--- START ---

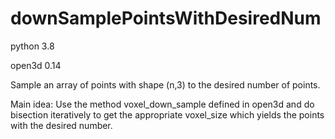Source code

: # downSamplePointsWithDesiredNum

python 3.8

open3d 0.14


Sample an array of points with shape (n,3) to the desired number of points.

Main idea: Use the method voxel_down_sample defined in open3d and do bisection iteratively to get the appropriate voxel_size which yields the points with the desired number.

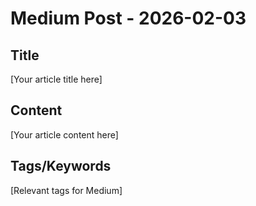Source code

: # Medium Post - 2026-02-03

## Title
[Your article title here]

## Content
[Your article content here]

## Tags/Keywords
[Relevant tags for Medium]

--- END ---

The records above must be repeated exactly, minus their pictures.

_RESULT FOR THIS EXERCISE_.
Source code

: # downSamplePointsWithDesiredNum

python 3.8

open3d 0.14


Sample an array of points with shape (n,3) to the desired number of points.

Main idea: Use the method voxel_down_sample defined in open3d and do bisection iteratively to get the appropriate voxel_size which yields the points with the desired number.

Source code

: # Medium Post - 2026-02-03

## Title
[Your article title here]

## Content
[Your article content here]

## Tags/Keywords
[Relevant tags for Medium]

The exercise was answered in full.